BACN Awards

Career Awards

Matt Lambon Ralph accepting the mid-career research award at the 2017 conference in Plymouth from BACN president Stephen Jackson.

Matt Lambon Ralph accepting the mid-career research award at the 2017 conference in Plymouth from BACN president Stephen Jackson.

Early and mid level career awards

Each year, BACN has the pleasure to award an early and mid level career award to researchers who have contributed their high-standard and pioneering work to the field of cognitive neuroscience. Past recipients of the award include Matt Lambon Ralph (University of Manchester; 2017 mid-career award), Duncan Astle (MRC CBU, Cambridge; 2017 early-career award), Masud Husain (University of Oxford; 2016 mid-career award) and Parashkev Nachev (UCL; 2016 early-career award). We are keen to hear from you regarding nominations. If you have a candidate in mind whose research and scientific approach have inspired you, please get in touch with our secretary Nick Cooper (ncooper@essex.ac.uk).

 

 

nomination criteria

Members of the society may nominate prize-winners in two categories (Early Career, Mid Career), via an annual competition with a closing date of the last day of September in the year prior to the award being made.  Both awards aim to reward and to recognise distinguished scholarship and research excellence undertaken over a period by a cognitive neuroscientist who is currently active in research, and who has made a substantial contribution to Cognitive Neuroscience in the UK. 

We anticipate that those nominated for the 'BACN Early Career Award' will typically have between 1-10 years post-PhD research experience, while those nominated for the 'BACN Mid Career Award' will typically have between 10-25 years post-PhD research experience. Special circumstances such as career breaks will be taken into account when considering nominees.  The short-list for each award must contain at least one female candidate.

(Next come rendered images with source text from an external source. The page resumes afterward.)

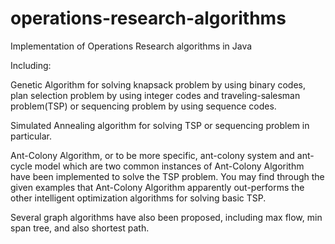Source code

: # operations-research-algorithms
Implementation of Operations Research algorithms in Java

Including:

Genetic Algorithm for solving knapsack problem by using binary codes, plan selection problem by using integer codes and traveling-salesman problem(TSP) or sequencing problem by using sequence codes.

Simulated Annealing algorithm for solving TSP or sequencing problem in particular.

Ant-Colony Algorithm, or to be more specific, ant-colony system and ant-cycle model which are two common instances of Ant-Colony Algorithm have been implemented to solve the TSP problem. You may find through the given examples that Ant-Colony Algorithm apparently out-performs the other intelligent optimization algorithms for solving basic TSP.

Several graph algorithms have also been proposed, including max flow, min span tree, and also shortest path.
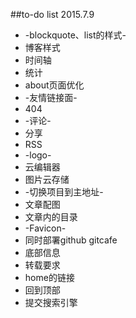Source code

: ##to-do list 2015.7.9

* -blockquote、list的样式-
* 博客样式
* 时间轴
* 统计
* about页面优化
* -友情链接面-
* 404
* -评论-
* 分享
* RSS
* -logo-
* 云编辑器
* 图片云存储
* -切换项目到主地址-
* 文章配图
* 文章内的目录
* -Favicon-
* 同时部署github gitcafe
* 底部信息
* 转载要求
* home的链接
* 回到顶部
* 提交搜索引擎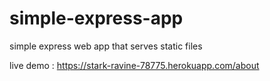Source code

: # simple-express-app

simple express web app that serves static files

live demo : https://stark-ravine-78775.herokuapp.com/about
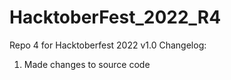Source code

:# HacktoberFest_2022_R4
Repo 4 for Hacktoberfest 2022
v1.0
Changelog:
1. Made changes to source code
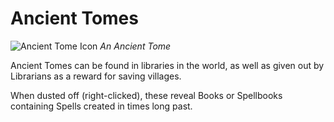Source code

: # Ancient Tomes

![Ancient Tome Icon](../../common/src/main/resources/assets/scriptor/textures/item/tome_t3.png)
*An Ancient Tome*

Ancient Tomes can be found in libraries in the world, as well as given out
by Librarians as a reward for saving villages.

When dusted off (right-clicked), these reveal Books or Spellbooks containing
Spells created in times long past.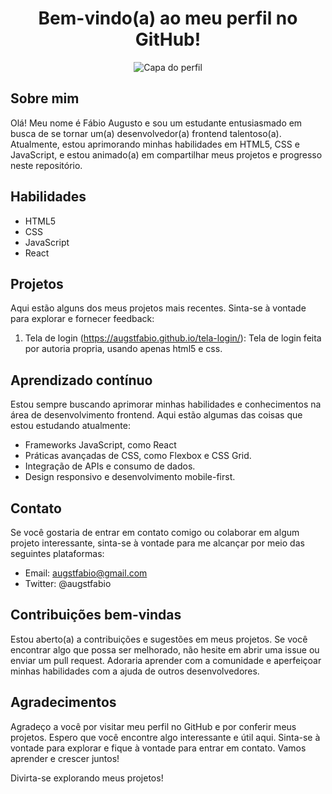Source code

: <h1 align="center">Bem-vindo(a) ao meu perfil no GitHub!</h1>

<p align="center">
  <img src="https://blogger.googleusercontent.com/img/b/R29vZ2xl/AVvXsEiJMfxHwKa2mkv6Mauib5QvWUonZECCkeNQaCdvxoqwdchXmrXuPVXTq1M_xixnpepLEHzoDAsP9wIqOfk3JsG2v2RBZkp590xPNuc3qTHUN2djnLLogzi0v-FhGAAycOR4imC1jBZVHva_KJxxpRrXmG3NmXT5DvdspTASGwnVrNhQXwU1Dz8EGnRz0g/s3840/DEV-CODE-4K.png" alt="Capa do perfil">
</p>

## Sobre mim
Olá! Meu nome é Fábio Augusto e sou um estudante entusiasmado em busca de se tornar um(a) desenvolvedor(a) frontend talentoso(a). Atualmente, estou aprimorando minhas habilidades em HTML5, CSS e JavaScript, e estou animado(a) em compartilhar meus projetos e progresso neste repositório.

## Habilidades

- HTML5
- CSS
- JavaScript
- React

## Projetos

Aqui estão alguns dos meus projetos mais recentes. Sinta-se à vontade para explorar e fornecer feedback:

1. Tela de login (https://augstfabio.github.io/tela-login/): Tela de login feita por autoria propria, usando apenas html5 e css.


## Aprendizado contínuo

Estou sempre buscando aprimorar minhas habilidades e conhecimentos na área de desenvolvimento frontend. Aqui estão algumas das coisas que estou estudando atualmente:

- Frameworks JavaScript, como React
- Práticas avançadas de CSS, como Flexbox e CSS Grid.
- Integração de APIs e consumo de dados.
- Design responsivo e desenvolvimento mobile-first.

## Contato

Se você gostaria de entrar em contato comigo ou colaborar em algum projeto interessante, sinta-se à vontade para me alcançar por meio das seguintes plataformas:

- Email: augstfabio@gmail.com
- Twitter: @augstfabio

## Contribuições bem-vindas

Estou aberto(a) a contribuições e sugestões em meus projetos. Se você encontrar algo que possa ser melhorado, não hesite em abrir uma issue ou enviar um pull request. Adoraria aprender com a comunidade e aperfeiçoar minhas habilidades com a ajuda de outros desenvolvedores.

## Agradecimentos

Agradeço a você por visitar meu perfil no GitHub e por conferir meus projetos. Espero que você encontre algo interessante e útil aqui. Sinta-se à vontade para explorar e fique à vontade para entrar em contato. Vamos aprender e crescer juntos!

Divirta-se explorando meus projetos!


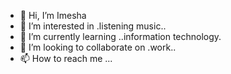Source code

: - 👋 Hi, I’m Imesha
- 👀 I’m interested in .listening music..
- 🌱 I’m currently learning ..information technology.
- 💞️ I’m looking to collaborate on .work..
- 📫 How to reach me ...

<!---
IT21183690/IT21183690 is a ✨ special ✨ repository because its `README.md` (this file) appears on your GitHub profile.
You can click the Preview link to take a look at your changes.
--->

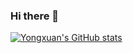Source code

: ### Hi there 👋

<!--
**Yongxuanzhang/Yongxuanzhang** is a ✨ _special_ ✨ repository because its `README.md` (this file) appears on your GitHub profile.

Here are some ideas to get you started:

- 🔭 I’m currently working on ...
- 🌱 I’m currently learning ...
- 👯 I’m looking to collaborate on ...
- 🤔 I’m looking for help with ...
- 💬 Ask me about ...
- 📫 How to reach me: ...
- 😄 Pronouns: ...
- ⚡ Fun fact: ...
-->


[![Yongxuan's GitHub stats](https://github-readme-stats.vercel.app/api?username=Yongxuanzhang&theme=calm&show_icons=true)](https://github.com/Yongxuanzhang/github-readme-stats)
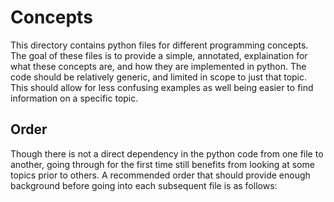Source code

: # Concepts
This directory contains python files for different programming concepts. The goal of these files is to provide a simple, annotated, explaination for what these concepts are, and how they are implemented in python. The code should be relatively generic, and limited in scope to just that topic. This should allow for less confusing examples as well being easier to find information on a specific topic. 

## Order
Though there is not a direct dependency in the python code from one file to another, going through for the first time still benefits from looking at some topics prior to others. A recommended order that should provide enough background before going into each subsequent file is as follows: 
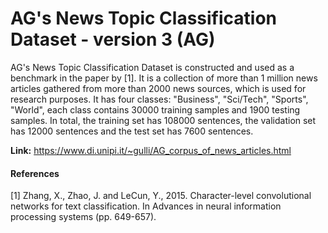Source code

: # AG's News Topic Classification Dataset - version 3 (AG)

AG's News Topic Classification Dataset is constructed and used as a benchmark in the paper by [1]. It is a collection of
 more than 1 million news articles gathered from more than 2000 news sources, which is used for research purposes. It 
 has four classes: "Business", "Sci/Tech", "Sports", "World", each class contains 30000 training samples and 1900 
 testing samples. In total, the training set has 108000 sentences, the validation set has 12000 sentences and the test 
 set has 7600 sentences.

**Link:** <https://www.di.unipi.it/~gulli/AG_corpus_of_news_articles.html>

#### References
[1] Zhang, X., Zhao, J. and LeCun, Y., 2015. Character-level convolutional networks for text classification. In Advances
    in neural information processing systems (pp. 649-657).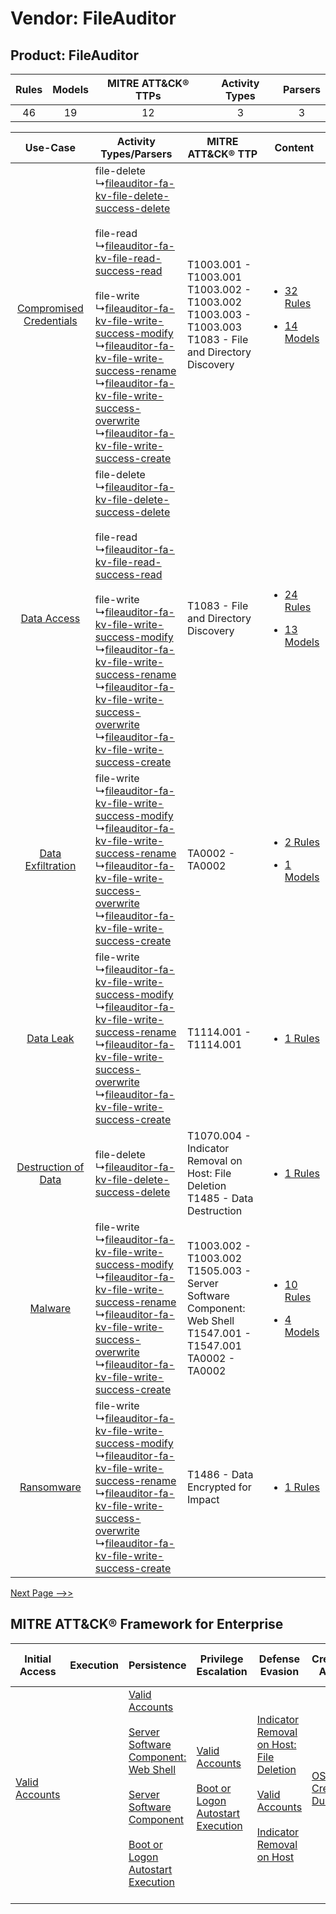 Vendor: FileAuditor
===================
Product: FileAuditor
--------------------
| Rules | Models | MITRE ATT&CK® TTPs | Activity Types | Parsers |
|:-----:|:------:|:------------------:|:--------------:|:-------:|
|  46   |   19   |         12         |       3        |    3    |

|    Use-Case    | Activity Types/Parsers    | MITRE ATT&CK® TTP    | Content    |
|:----:| ---- | ---- | ---- |
| [Compromised Credentials](../../../UseCases/uc_compromised_credentials.md) |  file-delete<br> ↳[fileauditor-fa-kv-file-delete-success-delete](Ps/pC_fileauditorfakvfiledeletesuccessdelete.md)<br><br> file-read<br> ↳[fileauditor-fa-kv-file-read-success-read](Ps/pC_fileauditorfakvfilereadsuccessread.md)<br><br> file-write<br> ↳[fileauditor-fa-kv-file-write-success-modify](Ps/pC_fileauditorfakvfilewritesuccessmodify.md)<br> ↳[fileauditor-fa-kv-file-write-success-rename](Ps/pC_fileauditorfakvfilewritesuccessrename.md)<br> ↳[fileauditor-fa-kv-file-write-success-overwrite](Ps/pC_fileauditorfakvfilewritesuccessoverwrite.md)<br> ↳[fileauditor-fa-kv-file-write-success-create](Ps/pC_fileauditorfakvfilewritesuccesscreate.md)<br> | T1003.001 - T1003.001<br>T1003.002 - T1003.002<br>T1003.003 - T1003.003<br>T1083 - File and Directory Discovery<br>       | [<ul><li>32 Rules</li></ul><ul><li>14 Models</li></ul>](RM/r_m_fileauditor_fileauditor_Compromised_Credentials.md) |
|    [Data Access](../../../UseCases/uc_data_access.md)    |  file-delete<br> ↳[fileauditor-fa-kv-file-delete-success-delete](Ps/pC_fileauditorfakvfiledeletesuccessdelete.md)<br><br> file-read<br> ↳[fileauditor-fa-kv-file-read-success-read](Ps/pC_fileauditorfakvfilereadsuccessread.md)<br><br> file-write<br> ↳[fileauditor-fa-kv-file-write-success-modify](Ps/pC_fileauditorfakvfilewritesuccessmodify.md)<br> ↳[fileauditor-fa-kv-file-write-success-rename](Ps/pC_fileauditorfakvfilewritesuccessrename.md)<br> ↳[fileauditor-fa-kv-file-write-success-overwrite](Ps/pC_fileauditorfakvfilewritesuccessoverwrite.md)<br> ↳[fileauditor-fa-kv-file-write-success-create](Ps/pC_fileauditorfakvfilewritesuccesscreate.md)<br> | T1083 - File and Directory Discovery<br>    | [<ul><li>24 Rules</li></ul><ul><li>13 Models</li></ul>](RM/r_m_fileauditor_fileauditor_Data_Access.md)    |
|       [Data Exfiltration](../../../UseCases/uc_data_exfiltration.md)       |  file-write<br> ↳[fileauditor-fa-kv-file-write-success-modify](Ps/pC_fileauditorfakvfilewritesuccessmodify.md)<br> ↳[fileauditor-fa-kv-file-write-success-rename](Ps/pC_fileauditorfakvfilewritesuccessrename.md)<br> ↳[fileauditor-fa-kv-file-write-success-overwrite](Ps/pC_fileauditorfakvfilewritesuccessoverwrite.md)<br> ↳[fileauditor-fa-kv-file-write-success-create](Ps/pC_fileauditorfakvfilewritesuccesscreate.md)<br>    | TA0002 - TA0002<br>    | [<ul><li>2 Rules</li></ul><ul><li>1 Models</li></ul>](RM/r_m_fileauditor_fileauditor_Data_Exfiltration.md)         |
|    [Data Leak](../../../UseCases/uc_data_leak.md)    |  file-write<br> ↳[fileauditor-fa-kv-file-write-success-modify](Ps/pC_fileauditorfakvfilewritesuccessmodify.md)<br> ↳[fileauditor-fa-kv-file-write-success-rename](Ps/pC_fileauditorfakvfilewritesuccessrename.md)<br> ↳[fileauditor-fa-kv-file-write-success-overwrite](Ps/pC_fileauditorfakvfilewritesuccessoverwrite.md)<br> ↳[fileauditor-fa-kv-file-write-success-create](Ps/pC_fileauditorfakvfilewritesuccesscreate.md)<br>    | T1114.001 - T1114.001<br>    | [<ul><li>1 Rules</li></ul>](RM/r_m_fileauditor_fileauditor_Data_Leak.md)    |
|     [Destruction of Data](../../../UseCases/uc_destruction_of_data.md)     |  file-delete<br> ↳[fileauditor-fa-kv-file-delete-success-delete](Ps/pC_fileauditorfakvfiledeletesuccessdelete.md)<br>    | T1070.004 - Indicator Removal on Host: File Deletion<br>T1485 - Data Destruction<br>    | [<ul><li>1 Rules</li></ul>](RM/r_m_fileauditor_fileauditor_Destruction_of_Data.md)    |
|    [Malware](../../../UseCases/uc_malware.md)    |  file-write<br> ↳[fileauditor-fa-kv-file-write-success-modify](Ps/pC_fileauditorfakvfilewritesuccessmodify.md)<br> ↳[fileauditor-fa-kv-file-write-success-rename](Ps/pC_fileauditorfakvfilewritesuccessrename.md)<br> ↳[fileauditor-fa-kv-file-write-success-overwrite](Ps/pC_fileauditorfakvfilewritesuccessoverwrite.md)<br> ↳[fileauditor-fa-kv-file-write-success-create](Ps/pC_fileauditorfakvfilewritesuccesscreate.md)<br>    | T1003.002 - T1003.002<br>T1505.003 - Server Software Component: Web Shell<br>T1547.001 - T1547.001<br>TA0002 - TA0002<br> | [<ul><li>10 Rules</li></ul><ul><li>4 Models</li></ul>](RM/r_m_fileauditor_fileauditor_Malware.md)    |
|    [Ransomware](../../../UseCases/uc_ransomware.md)    |  file-write<br> ↳[fileauditor-fa-kv-file-write-success-modify](Ps/pC_fileauditorfakvfilewritesuccessmodify.md)<br> ↳[fileauditor-fa-kv-file-write-success-rename](Ps/pC_fileauditorfakvfilewritesuccessrename.md)<br> ↳[fileauditor-fa-kv-file-write-success-overwrite](Ps/pC_fileauditorfakvfilewritesuccessoverwrite.md)<br> ↳[fileauditor-fa-kv-file-write-success-create](Ps/pC_fileauditorfakvfilewritesuccesscreate.md)<br>    | T1486 - Data Encrypted for Impact<br>    | [<ul><li>1 Rules</li></ul>](RM/r_m_fileauditor_fileauditor_Ransomware.md)    |
[Next Page -->>](2_ds_fileauditor_fileauditor.md)

MITRE ATT&CK® Framework for Enterprise
--------------------------------------
| Initial Access                                                      | Execution | Persistence                                                                                                                                                                                                                                                                                                                          | Privilege Escalation                                                                                                                                      | Defense Evasion                                                                                                                                                                                                                                    | Credential Access                                                          | Discovery                                                                         | Lateral Movement | Collection                                                            | Command and Control | Exfiltration | Impact                                                                                                                                              |
| ------------------------------------------------------------------- | --------- | ------------------------------------------------------------------------------------------------------------------------------------------------------------------------------------------------------------------------------------------------------------------------------------------------------------------------------------ | --------------------------------------------------------------------------------------------------------------------------------------------------------- | -------------------------------------------------------------------------------------------------------------------------------------------------------------------------------------------------------------------------------------------------- | -------------------------------------------------------------------------- | --------------------------------------------------------------------------------- | ---------------- | --------------------------------------------------------------------- | ------------------- | ------------ | --------------------------------------------------------------------------------------------------------------------------------------------------- |
| [Valid Accounts](https://attack.mitre.org/techniques/T1078)<br><br> |           | [Valid Accounts](https://attack.mitre.org/techniques/T1078)<br><br>[Server Software Component: Web Shell](https://attack.mitre.org/techniques/T1505/003)<br><br>[Server Software Component](https://attack.mitre.org/techniques/T1505)<br><br>[Boot or Logon Autostart Execution](https://attack.mitre.org/techniques/T1547)<br><br> | [Valid Accounts](https://attack.mitre.org/techniques/T1078)<br><br>[Boot or Logon Autostart Execution](https://attack.mitre.org/techniques/T1547)<br><br> | [Indicator Removal on Host: File Deletion](https://attack.mitre.org/techniques/T1070/004)<br><br>[Valid Accounts](https://attack.mitre.org/techniques/T1078)<br><br>[Indicator Removal on Host](https://attack.mitre.org/techniques/T1070)<br><br> | [OS Credential Dumping](https://attack.mitre.org/techniques/T1003)<br><br> | [File and Directory Discovery](https://attack.mitre.org/techniques/T1083)<br><br> |                  | [Email Collection](https://attack.mitre.org/techniques/T1114)<br><br> |                     |              | [Data Destruction](https://attack.mitre.org/techniques/T1485)<br><br>[Data Encrypted for Impact](https://attack.mitre.org/techniques/T1486)<br><br> |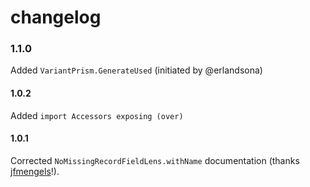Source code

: # changelog

### 1.1.0

Added `VariantPrism.GenerateUsed` (initiated by @erlandsona)

#### 1.0.2

Added `import Accessors exposing (over)`

#### 1.0.1

Corrected `NoMissingRecordFieldLens.withName` documentation (thanks [jfmengels](https://github.com/jfmengels)!).

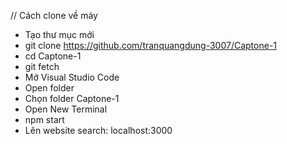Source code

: // Cách clone về máy
- Tạo thư mục mới
- git clone https://github.com/tranquangdung-3007/Captone-1
- cd Captone-1
- git fetch
- Mở Visual Studio Code
- Open folder
- Chọn folder Captone-1
- Open New Terminal
- npm start
- Lên website search: localhost:3000
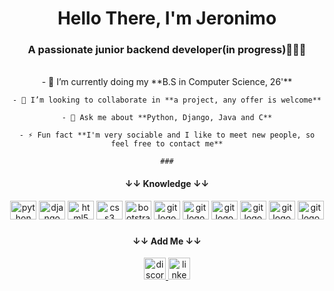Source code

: <h1 align="center">Hello There, I'm Jeronimo</h1>
<h3 align="center">A passionate junior backend developer(in progress)🦅🧑‍💻</h3>
<br>

<div align="center">
  <div>
    - 🌱 I’m currently doing my **B.S in Computer Science, 26'**
    
    - 👯 I’m looking to collaborate in **a project, any offer is welcome**
    
    - 💬 Ask me about **Python, Django, Java and C**
    
    - ⚡ Fun fact **I'm very sociable and I like to meet new people, so feel free to contact me**
    
    ###
  </div>
</div>
<div align="center">
<h4>↓↓ Knowledge ↓↓</h4>
  <img src="https://cdn.jsdelivr.net/gh/devicons/devicon/icons/python/python-original.svg" height="30" width="42" alt="python logo"  />
  <img src="https://cdn.jsdelivr.net/gh/devicons/devicon/icons/django/django-plain.svg" height="30" width="42" alt="django logo"  />
  <img src="https://cdn.jsdelivr.net/gh/devicons/devicon/icons/html5/html5-original.svg" height="30" width="42" alt="html5 logo"  />
  <img src="https://cdn.jsdelivr.net/gh/devicons/devicon/icons/css3/css3-original.svg" height="30" width="42" alt="css3 logo"  />
  <img src="https://cdn.jsdelivr.net/gh/devicons/devicon/icons/bootstrap/bootstrap-original.svg" height="30" width="42" alt="bootstrap logo"  />
  <img src="https://cdn.jsdelivr.net/gh/devicons/devicon/icons/git/git-original.svg" height="30" width="42" alt="git logo"  />
  <img src="https://cdn.jsdelivr.net/gh/devicons/devicon/icons/java/java-original.svg" height="30" width="42" alt="git logo"  />
  <img src="https://cdn.jsdelivr.net/gh/devicons/devicon/icons/c/c-original.svg" height="30" width="42" alt="git logo"  />
  <img src="https://cdn.jsdelivr.net/gh/devicons/devicon/icons/git/git-original.svg" height="30" width="42" alt="git logo"  />
  <img src="https://cdn.jsdelivr.net/gh/devicons/devicon/icons/php/php-original.svg" height="30" width="42" alt="git logo"  />
  <img src="https://cdn.jsdelivr.net/gh/devicons/devicon/icons/javascript/javascript-original.svg" height="30" width="42" alt="git logo"  />
</div>

###
<div align="center">
<h4>↓↓ Add Me ↓↓</h4>
  <a href="#" target="_blank">
    <img src="https://img.shields.io/static/v1?message=ScopexX 6621&logo=discord&label=&color=7289DA&logoColor=white&labelColor=&style=for-the-badge" height="35" alt="discord logo"  />
  </a>
  <a href="https://www.linkedin.com/in/jeronimo-a-84223b230/" target="_blank">
    <img src="https://img.shields.io/static/v1?message=LinkedIn&logo=linkedin&label=&color=0077B5&logoColor=white&labelColor=&style=for-the-badge" height="35" alt="linkedin logo"  />
  </a>
</div>

###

Nominations should be sent to the Secretary and will be decided on by the Committee. Nominations should include a recent CV for the nominee together with a covering letter outlining their contribution to cognitive neuroscience research and theory.  Self-nominations are accepted if accompanied by a supporting statement from a senior colleague.  Award winners are expected to give a presentation at the meeting in which the prize is conferred, and they need not be members of the society.